The convention focused on the theme of transforming the upstream oil and gas industry with advanced data science solutions. The winning poster was selected among 40 submissions after being screened for the relevance of the topic to the conference theme and whether the novel idea being proposed would solve a standing pain-point existing within the industry.

“We did not want to restrict the submissions to just machine learning and analytics topics but were open to topics pertaining to data cleaning and adoption of cloud technologies that enable these machine learning algorithms,” said Anisha Kaul, a member of the convention committee who organized and screened the submitted abstracts. Judges Vikram Jayaram, Pioneer Natural Resources; Ana Krueger, Bluware; and Sribharath Kainkaryam, TGS, selected the winners based on these key criteria: Is the work reproducible at an industry level? How is it better than existing solutions? Do the methodology and the results  provide enough evidence of the project being technically sound? Commercially heavy content was discouraged and points were awarded for a well-structured presentation.

Click here to download the poster as a pdf.

Daniel Braga, the first author of the poster, shares the story behind the poster:

The idea for this poster came after I started working with drilling data and realized that the data cleaning part was taking much more time than estimated in our project timeline. During the project planning phase, we had our estimates in a Gantt chart, and at the time I thought “I keep reading that data cleaning and preparation is by far the most time-consuming part in any data science project. And I’ve heard also that drilling data quality is not good. These people should be over-reacting.
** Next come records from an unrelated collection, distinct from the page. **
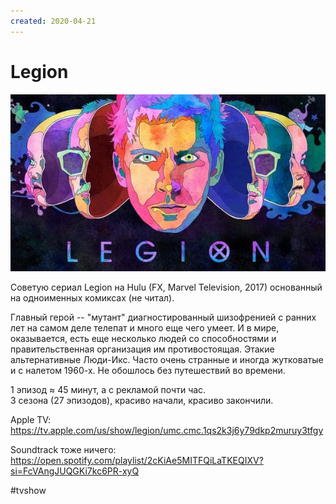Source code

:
 ```yaml
---
created: 2020-04-21
---
```


# Legion

![Legion promo](legion.jpeg "Legion promo")

Советую сериал Legion на Hulu (FX, Marvel Television, 2017) основанный на одноименных комиксах (не читал).

Главный герой -- "мутант" диагностированный шизофренией с ранних лет на самом деле телепат и много еще чего умеет. И в мире, оказывается, есть еще несколько людей со способностями и правительственная организация им противостоящая. Этакие альтернативные Люди-Икс. Часто очень странные и иногда жутковатые и с налетом 1960-х. Не обошлось без путешествий во времени.

1 эпизод ≈ 45 минут, а с рекламой почти час.<br>
3 сезона (27 эпизодов), красиво начали, красиво закончили. 

Apple TV: https://tv.apple.com/us/show/legion/umc.cmc.1qs2k3j6y79dkp2muruy3tfgy

Soundtrack тоже ничего: https://open.spotify.com/playlist/2cKiAe5MITFQiLaTKEQIXV?si=FcVAngJUQGKi7kc6PR-xyQ

#tvshow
I mean, besides some outlier cleaning and simple manipulations, we should be able to work with it easily in a couple of weeks.” Full 4 months had passed, and I was still cleaning the data.

The team involved in the project includes me, a mechanical engineer with around 3 years of experience in offshore drilling, and Branum Stephan from Legacy Directional Drilling, who has been working around the same time as me, but more focused in onshore directional drilling. We were backed by  expert advisors from Louisiana State University and Legacy Directional Drilling, who combined have more than 100 years of drilling experience. The point we wanted to show is that you don’t need a floor full of data scientists in order to do applied data science. Specially, if they will have to be trained in the specific domains that we operate in such as drilling, reservoir, and production, which can take a lot of time and effort. Of course, their knowledge can be very helpful, and I am sure that it would take much less time to do what we did here if we had a data scientist in our team. But in my opinion, the biggest bottleneck in our process was to identify what was wrong with the drilling data in the first place. We read a lot of papers, but most of them focus on the final – and the most interesting part – the analysis.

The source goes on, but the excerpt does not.